Give the line containing "what map, pray" again, exactly, along with all later lines of the entries, through the last one.

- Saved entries

+++

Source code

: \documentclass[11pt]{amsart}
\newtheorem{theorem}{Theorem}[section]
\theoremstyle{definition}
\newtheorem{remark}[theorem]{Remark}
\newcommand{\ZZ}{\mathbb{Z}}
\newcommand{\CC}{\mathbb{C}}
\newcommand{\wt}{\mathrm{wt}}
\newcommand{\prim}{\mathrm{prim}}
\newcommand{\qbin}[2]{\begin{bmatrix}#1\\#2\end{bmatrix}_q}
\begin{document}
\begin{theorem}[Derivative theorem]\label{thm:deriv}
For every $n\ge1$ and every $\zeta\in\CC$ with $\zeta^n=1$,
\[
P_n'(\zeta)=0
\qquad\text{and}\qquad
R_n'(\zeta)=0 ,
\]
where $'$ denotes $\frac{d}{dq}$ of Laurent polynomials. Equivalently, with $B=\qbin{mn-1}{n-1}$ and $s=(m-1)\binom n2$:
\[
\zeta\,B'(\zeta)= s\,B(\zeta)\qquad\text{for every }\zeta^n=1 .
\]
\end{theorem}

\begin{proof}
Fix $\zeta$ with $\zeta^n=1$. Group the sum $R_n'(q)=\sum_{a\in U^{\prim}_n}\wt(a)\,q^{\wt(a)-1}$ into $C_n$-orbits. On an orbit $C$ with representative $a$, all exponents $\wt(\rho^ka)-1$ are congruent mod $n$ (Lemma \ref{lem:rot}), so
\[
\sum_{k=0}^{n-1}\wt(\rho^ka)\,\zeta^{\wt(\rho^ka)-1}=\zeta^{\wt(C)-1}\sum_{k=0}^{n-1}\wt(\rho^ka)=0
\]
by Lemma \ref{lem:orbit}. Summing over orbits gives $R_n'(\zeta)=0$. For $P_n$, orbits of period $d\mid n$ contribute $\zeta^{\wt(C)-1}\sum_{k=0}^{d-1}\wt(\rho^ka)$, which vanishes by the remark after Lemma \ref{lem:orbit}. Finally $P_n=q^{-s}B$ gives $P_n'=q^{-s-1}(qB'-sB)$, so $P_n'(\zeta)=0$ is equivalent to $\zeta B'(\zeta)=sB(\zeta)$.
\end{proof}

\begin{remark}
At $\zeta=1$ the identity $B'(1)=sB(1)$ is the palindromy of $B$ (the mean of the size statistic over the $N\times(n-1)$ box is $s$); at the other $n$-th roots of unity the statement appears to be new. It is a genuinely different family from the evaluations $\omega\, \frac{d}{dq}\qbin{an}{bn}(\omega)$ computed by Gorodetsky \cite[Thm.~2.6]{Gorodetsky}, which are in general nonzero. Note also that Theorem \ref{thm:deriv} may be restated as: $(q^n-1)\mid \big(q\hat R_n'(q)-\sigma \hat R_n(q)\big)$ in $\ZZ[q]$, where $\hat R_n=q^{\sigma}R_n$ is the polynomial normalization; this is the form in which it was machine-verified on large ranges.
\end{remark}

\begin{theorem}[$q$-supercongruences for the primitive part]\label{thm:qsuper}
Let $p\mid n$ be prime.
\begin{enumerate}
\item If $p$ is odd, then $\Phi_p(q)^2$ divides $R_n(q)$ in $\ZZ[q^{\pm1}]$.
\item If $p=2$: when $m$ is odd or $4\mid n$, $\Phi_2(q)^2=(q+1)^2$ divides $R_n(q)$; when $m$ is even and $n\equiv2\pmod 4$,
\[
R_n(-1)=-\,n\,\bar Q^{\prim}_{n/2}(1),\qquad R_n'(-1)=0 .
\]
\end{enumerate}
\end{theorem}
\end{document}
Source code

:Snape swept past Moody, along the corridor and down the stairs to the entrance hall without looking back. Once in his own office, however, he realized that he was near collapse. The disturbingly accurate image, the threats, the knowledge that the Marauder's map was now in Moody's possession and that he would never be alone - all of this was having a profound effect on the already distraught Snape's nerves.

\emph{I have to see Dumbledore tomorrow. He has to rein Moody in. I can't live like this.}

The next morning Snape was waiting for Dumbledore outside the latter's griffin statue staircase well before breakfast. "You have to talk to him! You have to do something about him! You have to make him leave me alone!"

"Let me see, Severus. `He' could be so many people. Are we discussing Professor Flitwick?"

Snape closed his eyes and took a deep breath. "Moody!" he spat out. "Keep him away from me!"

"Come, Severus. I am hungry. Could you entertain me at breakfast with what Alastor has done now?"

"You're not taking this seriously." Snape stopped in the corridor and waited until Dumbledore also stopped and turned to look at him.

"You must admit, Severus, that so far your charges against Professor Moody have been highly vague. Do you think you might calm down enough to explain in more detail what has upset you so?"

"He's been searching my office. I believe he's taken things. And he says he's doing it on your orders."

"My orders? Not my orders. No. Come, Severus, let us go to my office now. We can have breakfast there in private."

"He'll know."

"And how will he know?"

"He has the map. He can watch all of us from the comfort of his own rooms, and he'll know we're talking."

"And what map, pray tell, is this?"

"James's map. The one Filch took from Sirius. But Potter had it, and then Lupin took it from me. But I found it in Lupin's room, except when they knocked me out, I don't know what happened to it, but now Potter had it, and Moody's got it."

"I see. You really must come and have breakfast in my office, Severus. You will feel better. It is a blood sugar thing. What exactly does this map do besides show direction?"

+++

- Written reply
"And what map, pray tell, is this?"

"James's map. The one Filch took from Sirius. But Potter had it, and then Lupin took it from me. But I found it in Lupin's room, except when they knocked me out, I don't know what happened to it, but now Potter had it, and Moody's got it."

"I see. You really must come and have breakfast in my office, Severus. You will feel better. It is a blood sugar thing. What exactly does this map do besides show direction?"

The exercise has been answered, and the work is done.